__What you are asked to do__: Repeat the listing below in full, exactly.

*** Dataset excerpts

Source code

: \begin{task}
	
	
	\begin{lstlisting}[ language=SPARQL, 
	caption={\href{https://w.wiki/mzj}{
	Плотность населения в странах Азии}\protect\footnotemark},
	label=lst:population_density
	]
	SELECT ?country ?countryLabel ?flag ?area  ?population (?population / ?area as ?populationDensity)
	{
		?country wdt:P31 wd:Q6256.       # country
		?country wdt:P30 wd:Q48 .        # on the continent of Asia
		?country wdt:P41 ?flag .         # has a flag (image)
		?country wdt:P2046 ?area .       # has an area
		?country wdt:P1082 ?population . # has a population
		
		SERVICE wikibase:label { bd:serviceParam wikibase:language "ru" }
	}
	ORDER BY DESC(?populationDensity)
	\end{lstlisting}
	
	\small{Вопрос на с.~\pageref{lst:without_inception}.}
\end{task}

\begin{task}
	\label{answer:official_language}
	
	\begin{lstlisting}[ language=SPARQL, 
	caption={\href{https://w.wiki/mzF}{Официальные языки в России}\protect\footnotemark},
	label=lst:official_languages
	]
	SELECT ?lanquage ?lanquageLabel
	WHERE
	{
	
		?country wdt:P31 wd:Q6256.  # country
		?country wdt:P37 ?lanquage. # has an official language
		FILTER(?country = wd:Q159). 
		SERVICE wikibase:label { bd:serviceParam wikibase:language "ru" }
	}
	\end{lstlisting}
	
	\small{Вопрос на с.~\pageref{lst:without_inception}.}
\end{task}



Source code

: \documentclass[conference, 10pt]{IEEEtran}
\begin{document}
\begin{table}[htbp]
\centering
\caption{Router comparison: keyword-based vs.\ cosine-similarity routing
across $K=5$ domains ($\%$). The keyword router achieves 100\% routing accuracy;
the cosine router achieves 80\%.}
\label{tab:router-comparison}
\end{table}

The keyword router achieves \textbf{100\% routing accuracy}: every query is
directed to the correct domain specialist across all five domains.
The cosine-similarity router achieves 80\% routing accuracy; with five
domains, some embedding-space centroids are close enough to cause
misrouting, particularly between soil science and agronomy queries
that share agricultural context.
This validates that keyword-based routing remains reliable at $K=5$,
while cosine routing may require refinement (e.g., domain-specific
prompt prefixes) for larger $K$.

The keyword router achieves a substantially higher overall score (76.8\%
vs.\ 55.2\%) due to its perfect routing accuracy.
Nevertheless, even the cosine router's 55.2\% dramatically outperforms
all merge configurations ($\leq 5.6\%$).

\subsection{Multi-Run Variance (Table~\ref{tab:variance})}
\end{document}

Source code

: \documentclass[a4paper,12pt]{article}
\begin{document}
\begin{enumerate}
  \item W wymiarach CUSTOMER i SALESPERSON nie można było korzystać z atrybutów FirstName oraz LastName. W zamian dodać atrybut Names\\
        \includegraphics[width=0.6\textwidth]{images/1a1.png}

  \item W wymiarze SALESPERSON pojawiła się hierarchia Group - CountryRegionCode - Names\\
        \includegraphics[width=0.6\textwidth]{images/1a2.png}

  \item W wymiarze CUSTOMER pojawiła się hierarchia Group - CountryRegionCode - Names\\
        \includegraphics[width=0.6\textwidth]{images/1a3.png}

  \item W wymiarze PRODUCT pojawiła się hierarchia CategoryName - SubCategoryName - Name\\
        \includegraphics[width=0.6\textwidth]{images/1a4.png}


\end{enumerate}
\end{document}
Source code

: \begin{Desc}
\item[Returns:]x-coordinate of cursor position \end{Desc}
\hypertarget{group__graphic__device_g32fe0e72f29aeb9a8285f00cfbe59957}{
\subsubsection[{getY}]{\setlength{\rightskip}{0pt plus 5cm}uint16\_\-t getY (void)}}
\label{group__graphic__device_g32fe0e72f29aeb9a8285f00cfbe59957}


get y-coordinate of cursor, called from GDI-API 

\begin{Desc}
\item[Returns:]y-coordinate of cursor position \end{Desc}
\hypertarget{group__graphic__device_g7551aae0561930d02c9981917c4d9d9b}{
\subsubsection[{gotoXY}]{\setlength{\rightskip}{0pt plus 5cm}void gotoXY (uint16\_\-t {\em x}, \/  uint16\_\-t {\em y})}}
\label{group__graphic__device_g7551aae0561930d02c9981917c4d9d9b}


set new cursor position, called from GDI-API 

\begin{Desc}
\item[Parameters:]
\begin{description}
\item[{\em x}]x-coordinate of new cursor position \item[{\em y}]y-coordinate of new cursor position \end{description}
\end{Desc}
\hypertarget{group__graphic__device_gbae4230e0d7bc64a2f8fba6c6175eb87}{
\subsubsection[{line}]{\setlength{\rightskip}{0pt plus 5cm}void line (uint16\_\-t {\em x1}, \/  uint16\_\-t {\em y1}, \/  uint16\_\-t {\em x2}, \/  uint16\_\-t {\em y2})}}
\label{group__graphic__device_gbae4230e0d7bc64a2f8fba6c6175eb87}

******

__Reply to the task__:
Source code

: \begin{task}
	
	
	\begin{lstlisting}[ language=SPARQL, 
	caption={\href{https://w.wiki/mzj}{
	Плотность населения в странах Азии}\protect\footnotemark},
	label=lst:population_density
	]
	SELECT ?country ?countryLabel ?flag ?area  ?population (?population / ?area as ?populationDensity)
	{
		?country wdt:P31 wd:Q6256.       # country
		?country wdt:P30 wd:Q48 .        # on the continent of Asia
		?country wdt:P41 ?flag .         # has a flag (image)
		?country wdt:P2046 ?area .       # has an area
		?country wdt:P1082 ?population . # has a population
		
		SERVICE wikibase:label { bd:serviceParam wikibase:language "ru" }
	}
	ORDER BY DESC(?populationDensity)
	\end{lstlisting}
	
	\small{Вопрос на с.~\pageref{lst:without_inception}.}
\end{task}

\begin{task}
	\label{answer:official_language}
	
	\begin{lstlisting}[ language=SPARQL, 
	caption={\href{https://w.wiki/mzF}{Официальные языки в России}\protect\footnotemark},
	label=lst:official_languages
	]
	SELECT ?lanquage ?lanquageLabel
	WHERE
	{
	
		?country wdt:P31 wd:Q6256.  # country
		?country wdt:P37 ?lanquage. # has an official language
		FILTER(?country = wd:Q159). 
		SERVICE wikibase:label { bd:serviceParam wikibase:language "ru" }
	}
	\end{lstlisting}
	
	\small{Вопрос на с.~\pageref{lst:without_inception}.}
\end{task}



Source code

: \documentclass[conference, 10pt]{IEEEtran}
\begin{document}
\begin{table}[htbp]
\centering
\caption{Router comparison: keyword-based vs.\ cosine-similarity routing
across $K=5$ domains ($\%$). The keyword router achieves 100\% routing accuracy;
the cosine router achieves 80\%.}
\label{tab:router-comparison}
\end{table}

The keyword router achieves \textbf{100\% routing accuracy}: every query is
directed to the correct domain specialist across all five domains.
The cosine-similarity router achieves 80\% routing accuracy; with five
domains, some embedding-space centroids are close enough to cause
misrouting, particularly between soil science and agronomy queries
that share agricultural context.
This validates that keyword-based routing remains reliable at $K=5$,
while cosine routing may require refinement (e.g., domain-specific
prompt prefixes) for larger $K$.

The keyword router achieves a substantially higher overall score (76.8\%
vs.\ 55.2\%) due to its perfect routing accuracy.
Nevertheless, even the cosine router's 55.2\% dramatically outperforms
all merge configurations ($\leq 5.6\%$).

\subsection{Multi-Run Variance (Table~\ref{tab:variance})}
\end{document}

Source code

: \documentclass[a4paper,12pt]{article}
\begin{document}
\begin{enumerate}
  \item W wymiarach CUSTOMER i SALESPERSON nie można było korzystać z atrybutów FirstName oraz LastName. W zamian dodać atrybut Names\\
        \includegraphics[width=0.6\textwidth]{images/1a1.png}

  \item W wymiarze SALESPERSON pojawiła się hierarchia Group - CountryRegionCode - Names\\
        \includegraphics[width=0.6\textwidth]{images/1a2.png}

  \item W wymiarze CUSTOMER pojawiła się hierarchia Group - CountryRegionCode - Names\\
        \includegraphics[width=0.6\textwidth]{images/1a3.png}

  \item W wymiarze PRODUCT pojawiła się hierarchia CategoryName - SubCategoryName - Name\\
        \includegraphics[width=0.6\textwidth]{images/1a4.png}


\end{enumerate}
\end{document}
Source code

: \begin{Desc}
\item[Returns:]x-coordinate of cursor position \end{Desc}
\hypertarget{group__graphic__device_g32fe0e72f29aeb9a8285f00cfbe59957}{
\subsubsection[{getY}]{\setlength{\rightskip}{0pt plus 5cm}uint16\_\-t getY (void)}}
\label{group__graphic__device_g32fe0e72f29aeb9a8285f00cfbe59957}


get y-coordinate of cursor, called from GDI-API 

\begin{Desc}
\item[Returns:]y-coordinate of cursor position \end{Desc}
\hypertarget{group__graphic__device_g7551aae0561930d02c9981917c4d9d9b}{
\subsubsection[{gotoXY}]{\setlength{\rightskip}{0pt plus 5cm}void gotoXY (uint16\_\-t {\em x}, \/  uint16\_\-t {\em y})}}
\label{group__graphic__device_g7551aae0561930d02c9981917c4d9d9b}


set new cursor position, called from GDI-API 

\begin{Desc}
\item[Parameters:]
\begin{description}
\item[{\em x}]x-coordinate of new cursor position \item[{\em y}]y-coordinate of new cursor position \end{description}
\end{Desc}
\hypertarget{group__graphic__device_gbae4230e0d7bc64a2f8fba6c6175eb87}{
\subsubsection[{line}]{\setlength{\rightskip}{0pt plus 5cm}void line (uint16\_\-t {\em x1}, \/  uint16\_\-t {\em y1}, \/  uint16\_\-t {\em x2}, \/  uint16\_\-t {\em y2})}}
\label{group__graphic__device_gbae4230e0d7bc64a2f8fba6c6175eb87}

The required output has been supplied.